Guns On College Campuses: Why is it So Different in Europe?

On Monday, classes will resume at Umpqua Community College, almost two weeks after a gunman killed nine people, wounded nine more and then shot himself.

The carnage at Umpqua Community College on October 1 was another grim reminder that gun violence remains a significant threat on college campuses in America.
Republican Presidential hopeful Ben Carson took advantage of the tragedy to score some soundbites saying he would “not just stand there and let him shoot me. I would say, ‘Hey guys, everybody attack him. He may shoot me, but he can’t get us all.'”
Ben Carson and those who reason like him believe this. In 2015 alone, 15 states proposed almost two dozen bills seeking to loosen gun limitations on campuses. It would not have made a difference in the case of the Umpqua murders since students in Oregon are allowed to carry concealed weapons on campus.
Mass Shootings in the U.S.
Over in Europe, the idea of school shootings is almost absurd.
Tina Tang, an international student at Northwestern University, underscored this by describing an incident while she was attending class in Paris.

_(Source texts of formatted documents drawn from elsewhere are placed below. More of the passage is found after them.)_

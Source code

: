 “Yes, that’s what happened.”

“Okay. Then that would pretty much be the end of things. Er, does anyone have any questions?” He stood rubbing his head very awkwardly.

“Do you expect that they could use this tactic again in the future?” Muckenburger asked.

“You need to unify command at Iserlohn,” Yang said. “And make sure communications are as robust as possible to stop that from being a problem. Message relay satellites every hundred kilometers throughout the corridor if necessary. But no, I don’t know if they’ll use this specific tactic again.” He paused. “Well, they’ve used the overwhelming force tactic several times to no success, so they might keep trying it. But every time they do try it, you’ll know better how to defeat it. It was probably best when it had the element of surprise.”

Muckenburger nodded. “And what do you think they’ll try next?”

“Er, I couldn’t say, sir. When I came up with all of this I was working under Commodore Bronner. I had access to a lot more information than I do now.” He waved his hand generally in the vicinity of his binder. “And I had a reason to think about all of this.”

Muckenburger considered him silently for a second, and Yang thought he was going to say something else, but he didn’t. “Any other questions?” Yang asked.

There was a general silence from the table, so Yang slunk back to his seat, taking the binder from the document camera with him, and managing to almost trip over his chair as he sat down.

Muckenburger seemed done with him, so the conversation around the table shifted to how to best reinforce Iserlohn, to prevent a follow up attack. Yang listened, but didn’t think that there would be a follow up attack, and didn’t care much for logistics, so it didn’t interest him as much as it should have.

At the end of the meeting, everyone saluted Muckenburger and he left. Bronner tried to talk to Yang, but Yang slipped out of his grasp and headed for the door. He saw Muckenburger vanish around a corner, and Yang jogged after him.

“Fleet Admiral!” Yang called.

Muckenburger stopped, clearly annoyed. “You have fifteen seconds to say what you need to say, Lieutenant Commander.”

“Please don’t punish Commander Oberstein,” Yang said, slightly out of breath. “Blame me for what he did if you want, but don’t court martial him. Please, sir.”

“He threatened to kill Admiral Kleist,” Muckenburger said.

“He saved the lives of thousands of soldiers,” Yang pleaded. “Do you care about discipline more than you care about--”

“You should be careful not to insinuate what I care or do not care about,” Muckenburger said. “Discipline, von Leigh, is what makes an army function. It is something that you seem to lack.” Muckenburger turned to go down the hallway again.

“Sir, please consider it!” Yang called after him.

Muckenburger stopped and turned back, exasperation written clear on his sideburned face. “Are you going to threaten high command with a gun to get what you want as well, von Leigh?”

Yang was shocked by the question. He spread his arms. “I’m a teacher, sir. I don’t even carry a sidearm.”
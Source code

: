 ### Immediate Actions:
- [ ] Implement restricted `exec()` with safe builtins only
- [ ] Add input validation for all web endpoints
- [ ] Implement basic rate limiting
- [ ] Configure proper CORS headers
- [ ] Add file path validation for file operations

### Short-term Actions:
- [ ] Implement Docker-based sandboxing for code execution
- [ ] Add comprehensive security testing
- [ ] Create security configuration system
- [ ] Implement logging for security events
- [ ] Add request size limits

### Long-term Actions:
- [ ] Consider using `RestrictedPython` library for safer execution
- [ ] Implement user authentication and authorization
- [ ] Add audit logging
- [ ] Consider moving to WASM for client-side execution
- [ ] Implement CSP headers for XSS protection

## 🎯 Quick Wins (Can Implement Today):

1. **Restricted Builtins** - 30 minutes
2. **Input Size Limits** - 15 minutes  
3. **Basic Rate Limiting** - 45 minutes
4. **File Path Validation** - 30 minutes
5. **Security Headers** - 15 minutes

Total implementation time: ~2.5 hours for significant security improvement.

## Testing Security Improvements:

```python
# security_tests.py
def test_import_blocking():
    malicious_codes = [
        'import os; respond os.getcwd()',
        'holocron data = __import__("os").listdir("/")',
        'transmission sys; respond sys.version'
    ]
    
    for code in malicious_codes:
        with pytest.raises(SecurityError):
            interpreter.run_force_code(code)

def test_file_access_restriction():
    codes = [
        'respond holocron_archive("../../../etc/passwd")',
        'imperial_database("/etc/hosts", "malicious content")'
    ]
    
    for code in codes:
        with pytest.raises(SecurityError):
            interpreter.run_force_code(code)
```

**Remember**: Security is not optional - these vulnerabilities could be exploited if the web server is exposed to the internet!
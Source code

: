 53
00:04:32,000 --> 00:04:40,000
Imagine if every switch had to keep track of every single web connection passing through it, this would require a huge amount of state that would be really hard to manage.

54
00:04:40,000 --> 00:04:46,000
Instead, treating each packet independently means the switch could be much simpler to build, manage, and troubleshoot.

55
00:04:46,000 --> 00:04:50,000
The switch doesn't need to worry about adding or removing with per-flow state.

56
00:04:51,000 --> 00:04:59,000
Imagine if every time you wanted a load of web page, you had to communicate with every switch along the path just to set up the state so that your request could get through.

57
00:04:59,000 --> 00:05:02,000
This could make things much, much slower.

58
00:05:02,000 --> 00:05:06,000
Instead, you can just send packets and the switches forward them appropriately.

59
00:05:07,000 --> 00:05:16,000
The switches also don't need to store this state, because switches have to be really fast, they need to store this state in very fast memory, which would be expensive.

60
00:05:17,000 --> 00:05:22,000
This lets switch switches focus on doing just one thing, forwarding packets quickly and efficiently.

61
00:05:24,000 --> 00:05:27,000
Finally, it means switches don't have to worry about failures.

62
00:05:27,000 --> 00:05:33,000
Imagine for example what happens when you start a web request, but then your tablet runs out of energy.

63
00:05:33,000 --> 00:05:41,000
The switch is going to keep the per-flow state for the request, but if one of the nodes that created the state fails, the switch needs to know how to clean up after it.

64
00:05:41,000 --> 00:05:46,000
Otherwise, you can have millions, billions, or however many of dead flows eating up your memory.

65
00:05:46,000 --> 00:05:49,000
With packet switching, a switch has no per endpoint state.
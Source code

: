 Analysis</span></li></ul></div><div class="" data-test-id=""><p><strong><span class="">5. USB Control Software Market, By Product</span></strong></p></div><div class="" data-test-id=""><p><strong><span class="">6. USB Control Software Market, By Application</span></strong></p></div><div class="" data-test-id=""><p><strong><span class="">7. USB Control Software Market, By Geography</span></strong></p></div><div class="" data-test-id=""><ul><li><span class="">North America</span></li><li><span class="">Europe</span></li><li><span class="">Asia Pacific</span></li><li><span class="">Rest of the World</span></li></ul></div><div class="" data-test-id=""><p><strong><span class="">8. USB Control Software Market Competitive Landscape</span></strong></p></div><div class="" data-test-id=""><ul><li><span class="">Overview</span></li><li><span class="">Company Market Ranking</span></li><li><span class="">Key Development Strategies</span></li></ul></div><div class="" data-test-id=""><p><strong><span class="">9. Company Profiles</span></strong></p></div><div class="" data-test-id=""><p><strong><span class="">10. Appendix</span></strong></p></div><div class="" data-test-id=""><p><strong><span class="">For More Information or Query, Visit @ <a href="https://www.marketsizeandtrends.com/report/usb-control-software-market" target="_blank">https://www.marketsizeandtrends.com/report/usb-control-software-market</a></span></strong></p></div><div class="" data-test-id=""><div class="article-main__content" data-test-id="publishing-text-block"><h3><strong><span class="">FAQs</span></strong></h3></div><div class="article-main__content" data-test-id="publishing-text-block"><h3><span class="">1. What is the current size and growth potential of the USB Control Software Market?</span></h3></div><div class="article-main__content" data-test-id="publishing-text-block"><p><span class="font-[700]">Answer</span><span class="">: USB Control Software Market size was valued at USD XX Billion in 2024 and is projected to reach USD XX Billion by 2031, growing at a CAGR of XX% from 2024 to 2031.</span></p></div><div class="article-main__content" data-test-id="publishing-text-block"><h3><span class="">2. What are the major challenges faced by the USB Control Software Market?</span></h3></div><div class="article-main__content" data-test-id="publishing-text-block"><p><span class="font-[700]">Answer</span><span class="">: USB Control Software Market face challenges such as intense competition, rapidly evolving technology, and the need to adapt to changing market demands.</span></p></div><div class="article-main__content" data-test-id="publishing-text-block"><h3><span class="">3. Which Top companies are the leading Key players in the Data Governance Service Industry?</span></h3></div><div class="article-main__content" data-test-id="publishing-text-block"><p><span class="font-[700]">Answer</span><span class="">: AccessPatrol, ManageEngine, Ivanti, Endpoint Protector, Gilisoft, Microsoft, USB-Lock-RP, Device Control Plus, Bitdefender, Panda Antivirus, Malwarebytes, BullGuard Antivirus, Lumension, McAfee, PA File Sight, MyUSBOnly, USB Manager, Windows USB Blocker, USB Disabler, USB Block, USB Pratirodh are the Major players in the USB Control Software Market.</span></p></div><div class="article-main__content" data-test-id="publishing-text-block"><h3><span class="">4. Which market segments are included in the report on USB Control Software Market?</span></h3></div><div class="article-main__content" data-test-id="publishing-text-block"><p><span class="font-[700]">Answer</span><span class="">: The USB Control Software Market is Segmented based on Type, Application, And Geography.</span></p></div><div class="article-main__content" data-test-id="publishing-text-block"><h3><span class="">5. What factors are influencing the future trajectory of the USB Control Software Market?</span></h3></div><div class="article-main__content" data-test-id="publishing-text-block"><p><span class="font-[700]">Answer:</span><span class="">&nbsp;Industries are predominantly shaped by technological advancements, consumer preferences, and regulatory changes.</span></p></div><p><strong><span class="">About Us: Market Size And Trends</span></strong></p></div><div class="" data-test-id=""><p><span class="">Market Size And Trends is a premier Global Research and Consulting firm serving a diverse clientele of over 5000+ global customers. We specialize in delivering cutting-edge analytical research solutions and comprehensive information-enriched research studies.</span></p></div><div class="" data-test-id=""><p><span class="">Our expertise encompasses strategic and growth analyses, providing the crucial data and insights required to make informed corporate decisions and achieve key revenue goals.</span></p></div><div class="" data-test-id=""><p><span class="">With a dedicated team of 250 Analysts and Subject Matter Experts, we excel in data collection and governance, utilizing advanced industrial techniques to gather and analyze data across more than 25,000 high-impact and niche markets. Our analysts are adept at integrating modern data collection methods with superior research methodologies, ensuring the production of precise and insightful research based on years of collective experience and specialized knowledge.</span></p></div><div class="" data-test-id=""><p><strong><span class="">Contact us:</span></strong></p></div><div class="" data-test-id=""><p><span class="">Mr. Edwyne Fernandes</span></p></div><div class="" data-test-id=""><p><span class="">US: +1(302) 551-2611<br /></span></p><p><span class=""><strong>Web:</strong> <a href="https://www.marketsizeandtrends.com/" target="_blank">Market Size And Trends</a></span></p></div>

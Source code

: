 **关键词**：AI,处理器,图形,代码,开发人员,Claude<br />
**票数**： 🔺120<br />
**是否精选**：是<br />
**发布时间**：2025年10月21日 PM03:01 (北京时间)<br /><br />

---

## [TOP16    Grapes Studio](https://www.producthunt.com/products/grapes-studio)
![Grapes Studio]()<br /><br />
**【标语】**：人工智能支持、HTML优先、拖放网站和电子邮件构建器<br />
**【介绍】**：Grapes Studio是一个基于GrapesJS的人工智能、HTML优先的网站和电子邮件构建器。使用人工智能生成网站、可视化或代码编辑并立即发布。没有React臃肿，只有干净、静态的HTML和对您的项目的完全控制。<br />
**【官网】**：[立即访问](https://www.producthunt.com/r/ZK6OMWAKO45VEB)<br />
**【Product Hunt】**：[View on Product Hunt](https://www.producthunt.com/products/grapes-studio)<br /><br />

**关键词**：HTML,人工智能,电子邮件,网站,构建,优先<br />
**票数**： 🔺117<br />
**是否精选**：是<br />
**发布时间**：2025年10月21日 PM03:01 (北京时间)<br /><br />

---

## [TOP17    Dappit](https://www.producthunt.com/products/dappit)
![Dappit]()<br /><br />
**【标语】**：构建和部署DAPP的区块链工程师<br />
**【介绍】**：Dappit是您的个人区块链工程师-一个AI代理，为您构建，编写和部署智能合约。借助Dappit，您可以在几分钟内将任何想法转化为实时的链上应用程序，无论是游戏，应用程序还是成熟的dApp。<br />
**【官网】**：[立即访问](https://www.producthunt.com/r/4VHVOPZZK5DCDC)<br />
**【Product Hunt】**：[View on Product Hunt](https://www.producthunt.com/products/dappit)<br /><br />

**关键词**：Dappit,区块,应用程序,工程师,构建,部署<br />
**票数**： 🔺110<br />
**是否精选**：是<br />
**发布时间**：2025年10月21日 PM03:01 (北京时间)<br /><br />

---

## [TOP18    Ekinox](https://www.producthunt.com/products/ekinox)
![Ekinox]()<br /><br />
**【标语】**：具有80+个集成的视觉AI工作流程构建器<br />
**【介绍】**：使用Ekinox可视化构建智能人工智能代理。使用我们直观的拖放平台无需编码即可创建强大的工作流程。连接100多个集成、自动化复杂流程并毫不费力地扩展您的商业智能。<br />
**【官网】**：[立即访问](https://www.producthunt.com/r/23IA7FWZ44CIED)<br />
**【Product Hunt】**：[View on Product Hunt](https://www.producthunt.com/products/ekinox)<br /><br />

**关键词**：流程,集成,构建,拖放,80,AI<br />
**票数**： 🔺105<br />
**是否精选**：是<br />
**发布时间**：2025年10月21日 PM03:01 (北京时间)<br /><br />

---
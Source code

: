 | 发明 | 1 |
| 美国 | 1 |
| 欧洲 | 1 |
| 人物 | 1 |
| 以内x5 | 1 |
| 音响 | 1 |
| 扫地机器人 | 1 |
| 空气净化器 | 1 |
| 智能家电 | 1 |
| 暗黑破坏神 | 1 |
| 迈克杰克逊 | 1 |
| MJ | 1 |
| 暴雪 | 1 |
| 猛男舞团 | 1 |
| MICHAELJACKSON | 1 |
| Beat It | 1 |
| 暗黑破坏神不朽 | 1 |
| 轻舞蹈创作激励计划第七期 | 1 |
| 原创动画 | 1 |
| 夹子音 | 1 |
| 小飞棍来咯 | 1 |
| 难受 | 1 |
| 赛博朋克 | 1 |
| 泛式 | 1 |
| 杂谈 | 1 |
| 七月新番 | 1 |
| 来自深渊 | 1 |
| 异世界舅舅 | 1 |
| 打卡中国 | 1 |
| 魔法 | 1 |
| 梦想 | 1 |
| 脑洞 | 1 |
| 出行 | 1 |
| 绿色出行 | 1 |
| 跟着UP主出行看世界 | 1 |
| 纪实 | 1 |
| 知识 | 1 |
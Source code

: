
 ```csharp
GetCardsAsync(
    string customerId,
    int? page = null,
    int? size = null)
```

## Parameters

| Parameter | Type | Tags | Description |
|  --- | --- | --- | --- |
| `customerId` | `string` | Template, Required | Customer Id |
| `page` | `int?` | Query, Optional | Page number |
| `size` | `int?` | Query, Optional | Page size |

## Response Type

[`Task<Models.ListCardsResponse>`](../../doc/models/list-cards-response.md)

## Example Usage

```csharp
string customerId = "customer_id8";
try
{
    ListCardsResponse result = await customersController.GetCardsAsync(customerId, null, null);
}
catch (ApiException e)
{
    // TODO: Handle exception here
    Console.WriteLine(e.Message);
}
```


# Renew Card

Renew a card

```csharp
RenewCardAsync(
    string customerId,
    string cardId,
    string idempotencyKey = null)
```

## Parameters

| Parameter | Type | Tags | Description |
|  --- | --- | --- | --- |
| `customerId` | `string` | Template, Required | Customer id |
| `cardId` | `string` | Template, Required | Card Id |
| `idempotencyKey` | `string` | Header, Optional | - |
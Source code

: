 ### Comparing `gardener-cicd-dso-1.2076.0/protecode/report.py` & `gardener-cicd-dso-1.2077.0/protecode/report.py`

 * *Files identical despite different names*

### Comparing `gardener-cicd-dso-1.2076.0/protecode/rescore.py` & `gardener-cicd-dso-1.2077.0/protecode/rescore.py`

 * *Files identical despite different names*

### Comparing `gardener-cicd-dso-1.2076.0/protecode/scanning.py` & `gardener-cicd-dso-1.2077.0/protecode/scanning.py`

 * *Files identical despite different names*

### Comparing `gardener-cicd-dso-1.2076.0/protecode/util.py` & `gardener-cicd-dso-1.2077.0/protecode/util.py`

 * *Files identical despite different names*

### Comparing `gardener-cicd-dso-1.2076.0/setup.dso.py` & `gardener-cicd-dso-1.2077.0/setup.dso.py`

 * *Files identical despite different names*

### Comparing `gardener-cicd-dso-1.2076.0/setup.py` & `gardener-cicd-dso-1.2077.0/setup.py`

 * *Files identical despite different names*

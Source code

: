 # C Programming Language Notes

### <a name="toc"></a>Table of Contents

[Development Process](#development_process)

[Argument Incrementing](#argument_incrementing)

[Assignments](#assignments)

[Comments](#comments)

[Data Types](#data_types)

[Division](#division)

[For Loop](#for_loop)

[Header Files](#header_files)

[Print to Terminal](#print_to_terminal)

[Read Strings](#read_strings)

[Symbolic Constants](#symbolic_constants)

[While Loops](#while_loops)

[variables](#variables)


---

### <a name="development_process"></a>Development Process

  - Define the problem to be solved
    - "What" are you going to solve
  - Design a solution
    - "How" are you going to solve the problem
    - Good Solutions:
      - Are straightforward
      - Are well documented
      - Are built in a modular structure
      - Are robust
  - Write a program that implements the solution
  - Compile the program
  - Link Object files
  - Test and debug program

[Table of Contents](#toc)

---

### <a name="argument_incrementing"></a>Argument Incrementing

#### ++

Tang was in a library with some colleagues when she ventured to the exit and noticed the facility was on lockdown. One classmate informed her there had been an “attack” while another explained the cause for precautions was a “bomb” threat. Things soon went back to normal when the students learned a man had simply tossed some paint bombs in the lobby.
Tang, a columnist with The Daily Northwestern, was startled by casualness and wish the French students handled the threat.
“I wasn’t sure if the words “attack” and “bomb” have different connotations in French, or if their intentions were lost in translation, but the French students didn’t seem to have thought twice about using those terms. To them, the word “attack”, especially used in a school setting, doesn’t seem to imply an active shooter on campus,” Tang wrote.
As Tang pointed out, in France there has only been one school shooting in the past 20 years. An additional look at the numbers revealed 23 mass shootings in 13 European nations from 2000 to 2014. The U.S. has reportedly had 994 in the past two years.
European citizens have to go through background checks and be licensed to carry guns, just like Americans, although the weaponry is highly regulated. Still, Europeans face the same mental health issues and have to deal with concerns about crime and poverty just like citizens in the United States.
For Tina Tang, the biggest disparities were the sheer number of guns available on the street in the United States, the people’s lack of trust in the government and most of all, the 2nd Amendment of the U.S. Constitution.
“As an international student, I will never understand this uniquely American obsession with guns, but I recognize that the right to bear arms is central to the founding of America,” Tang explained. “However, America also experiences mass shootings at a rate that is unparalleled by any other industrialized democracy in the world. Is it worth the thousands of lives stripped of the world each year just to protect an outdated amendment?”